MOVIE REVIEW

“Ride Along”

Grade: D

Starring Kevin Hart, Ice Cube, John Leguizamo, Tika Sumpter and Laurence Fishburne. Directed by Tim Story.

Rated PG-13 for sequences of violence, sexual content and brief strong language. Check listings for theaters. 1 hour, 40 minutes.

Bottom line: A dull buddy film with few laughs

A little Kevin Hart goes a long way in “Ride Along,” a dull buddy picture engineered as a vehicle for the mini-motor mouth Hart and the perma-sneering Ice Cube.

It’s mismatched cops on patrol in Atlanta in this “48 Hours” / “Bad Boys” / “Showtime” / “The Hard Way” action comedy where four screenwriters tried to find funny bug-eyed rants for the normally amusing Hart to deliver in between shootouts and chases. But as producers of assorted Jim Carrey, Will Ferrell and Eddie Murphy movies could have told them, just pointing the camera at a funny guy is never enough to save a lame, worn-out idea.
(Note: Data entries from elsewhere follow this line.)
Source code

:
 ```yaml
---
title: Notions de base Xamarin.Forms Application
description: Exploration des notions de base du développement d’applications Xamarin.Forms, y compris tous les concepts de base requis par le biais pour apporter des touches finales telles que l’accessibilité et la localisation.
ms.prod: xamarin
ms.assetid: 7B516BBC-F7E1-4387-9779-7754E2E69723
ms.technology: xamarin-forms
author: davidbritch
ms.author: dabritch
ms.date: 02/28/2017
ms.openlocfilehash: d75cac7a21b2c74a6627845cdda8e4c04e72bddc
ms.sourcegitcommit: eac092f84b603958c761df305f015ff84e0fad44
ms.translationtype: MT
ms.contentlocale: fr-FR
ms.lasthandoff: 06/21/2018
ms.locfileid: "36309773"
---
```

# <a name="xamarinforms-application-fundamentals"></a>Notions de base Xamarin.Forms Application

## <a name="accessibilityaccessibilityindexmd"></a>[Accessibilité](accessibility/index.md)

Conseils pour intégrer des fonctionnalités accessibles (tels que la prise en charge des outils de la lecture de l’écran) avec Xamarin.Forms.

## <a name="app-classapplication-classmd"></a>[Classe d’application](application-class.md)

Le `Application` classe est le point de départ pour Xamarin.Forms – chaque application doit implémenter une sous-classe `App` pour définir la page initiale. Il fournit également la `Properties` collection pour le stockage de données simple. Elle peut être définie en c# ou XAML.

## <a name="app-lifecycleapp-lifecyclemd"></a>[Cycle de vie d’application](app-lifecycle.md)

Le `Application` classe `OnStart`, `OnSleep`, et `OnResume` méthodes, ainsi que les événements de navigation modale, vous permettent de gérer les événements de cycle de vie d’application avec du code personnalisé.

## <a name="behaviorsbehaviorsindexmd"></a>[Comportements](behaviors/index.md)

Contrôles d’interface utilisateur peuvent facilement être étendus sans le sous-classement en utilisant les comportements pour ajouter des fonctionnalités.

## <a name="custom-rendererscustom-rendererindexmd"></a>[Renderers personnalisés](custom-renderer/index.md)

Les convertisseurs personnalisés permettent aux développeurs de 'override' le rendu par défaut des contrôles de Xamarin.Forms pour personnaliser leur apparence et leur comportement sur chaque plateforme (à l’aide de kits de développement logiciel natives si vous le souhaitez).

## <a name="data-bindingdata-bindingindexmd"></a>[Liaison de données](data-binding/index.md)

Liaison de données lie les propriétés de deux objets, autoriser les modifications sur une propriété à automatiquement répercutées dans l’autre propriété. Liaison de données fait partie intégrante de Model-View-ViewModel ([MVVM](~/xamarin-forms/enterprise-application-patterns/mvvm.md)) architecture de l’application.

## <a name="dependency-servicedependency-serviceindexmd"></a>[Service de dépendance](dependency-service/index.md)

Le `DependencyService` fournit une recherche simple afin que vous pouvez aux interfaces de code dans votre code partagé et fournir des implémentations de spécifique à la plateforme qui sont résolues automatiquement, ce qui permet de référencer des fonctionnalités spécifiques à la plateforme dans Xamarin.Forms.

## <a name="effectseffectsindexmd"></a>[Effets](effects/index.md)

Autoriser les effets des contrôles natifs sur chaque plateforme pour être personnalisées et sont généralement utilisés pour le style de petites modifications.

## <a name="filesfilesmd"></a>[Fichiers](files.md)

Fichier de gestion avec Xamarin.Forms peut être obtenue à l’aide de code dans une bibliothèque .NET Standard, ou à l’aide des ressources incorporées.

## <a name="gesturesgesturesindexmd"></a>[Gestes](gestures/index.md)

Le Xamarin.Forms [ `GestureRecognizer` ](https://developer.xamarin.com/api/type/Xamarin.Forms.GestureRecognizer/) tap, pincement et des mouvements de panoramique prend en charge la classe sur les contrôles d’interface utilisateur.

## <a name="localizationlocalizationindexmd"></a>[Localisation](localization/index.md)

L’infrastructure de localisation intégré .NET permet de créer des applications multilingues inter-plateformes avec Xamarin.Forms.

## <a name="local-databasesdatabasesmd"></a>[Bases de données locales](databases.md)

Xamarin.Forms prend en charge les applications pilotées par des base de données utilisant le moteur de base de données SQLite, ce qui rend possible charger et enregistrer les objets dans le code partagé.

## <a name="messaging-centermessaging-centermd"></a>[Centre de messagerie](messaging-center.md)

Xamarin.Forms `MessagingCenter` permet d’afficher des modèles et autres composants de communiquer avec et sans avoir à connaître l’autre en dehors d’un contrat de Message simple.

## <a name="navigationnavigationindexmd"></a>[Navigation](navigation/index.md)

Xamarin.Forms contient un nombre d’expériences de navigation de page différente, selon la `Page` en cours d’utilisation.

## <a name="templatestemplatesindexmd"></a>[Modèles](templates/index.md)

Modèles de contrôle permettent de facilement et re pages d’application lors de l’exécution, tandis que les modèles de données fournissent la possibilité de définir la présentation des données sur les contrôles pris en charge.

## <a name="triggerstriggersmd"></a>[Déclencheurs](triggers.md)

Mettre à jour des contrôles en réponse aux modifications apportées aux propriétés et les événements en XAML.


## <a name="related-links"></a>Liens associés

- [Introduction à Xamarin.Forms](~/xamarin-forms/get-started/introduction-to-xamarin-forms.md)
Cube, whose career seemed over after one too many “Are We There Yet?” sequels, is cranky cop James, whose pursuit of a mysterious villain named Omar is interrupted by his sister’s fiance. That would be Ben (Hart), a video game-addicted school security guard who longs to bring his wise-cracking / voice-cracking banter to the Atlanta P.D. James drags Ben on a ride-along just to convince the dude he isn’t cut out for police work and that he isn’t good enough for James’ supermodel sister Angela (Tika Sumpter, all legs and shorts and cleavage and hair products).

James figures sis should dating an Atlanta Falcon, an Atlanta Brave “or even somebody from the Hawks.” Instead, she’s hooked up with this sweet-talking shrimp who’s “about one chromosome away from being a midget.”

No, James isn’t politically correct.

He drags Ben along for a “Training Day” of botched interventions with bikers, silliness at the shooting range and a strip club shootout. Because there’s no such thing as a cop buddy movie without a trip to a strip club.

Even by the standards of this well-worn genre, “Ride Along” is a lazy movie, insulting the audience by letting us stay five steps ahead of the hack screenwriters.

At several points, Hart takes center stage, plants his feet and unloads on a student headed down the wrong path, on a biker moll who has more facial hair than he can manage, etc. Sometimes, he finds a laugh or two. Often, these ranting monologues run out of gas before they start. His girlish shrieks at the first sign of danger are funnier, but not by much. And you start to wonder if Ice Cube’s feigned irritation with him involved any acting at all.

Hart has been funny in concert films and in supporting parts — a few killer scenes where he comes in, lands laughs, and splits — in everything from TV’s “Freaks and Geeks” to “Think Like a Man” and last summer’s “This is the End.” But as this film and his boring bit part in “Grudge Match” proved, a little of the little man is pretty much all we can stand unless he finds somebody who can write for him.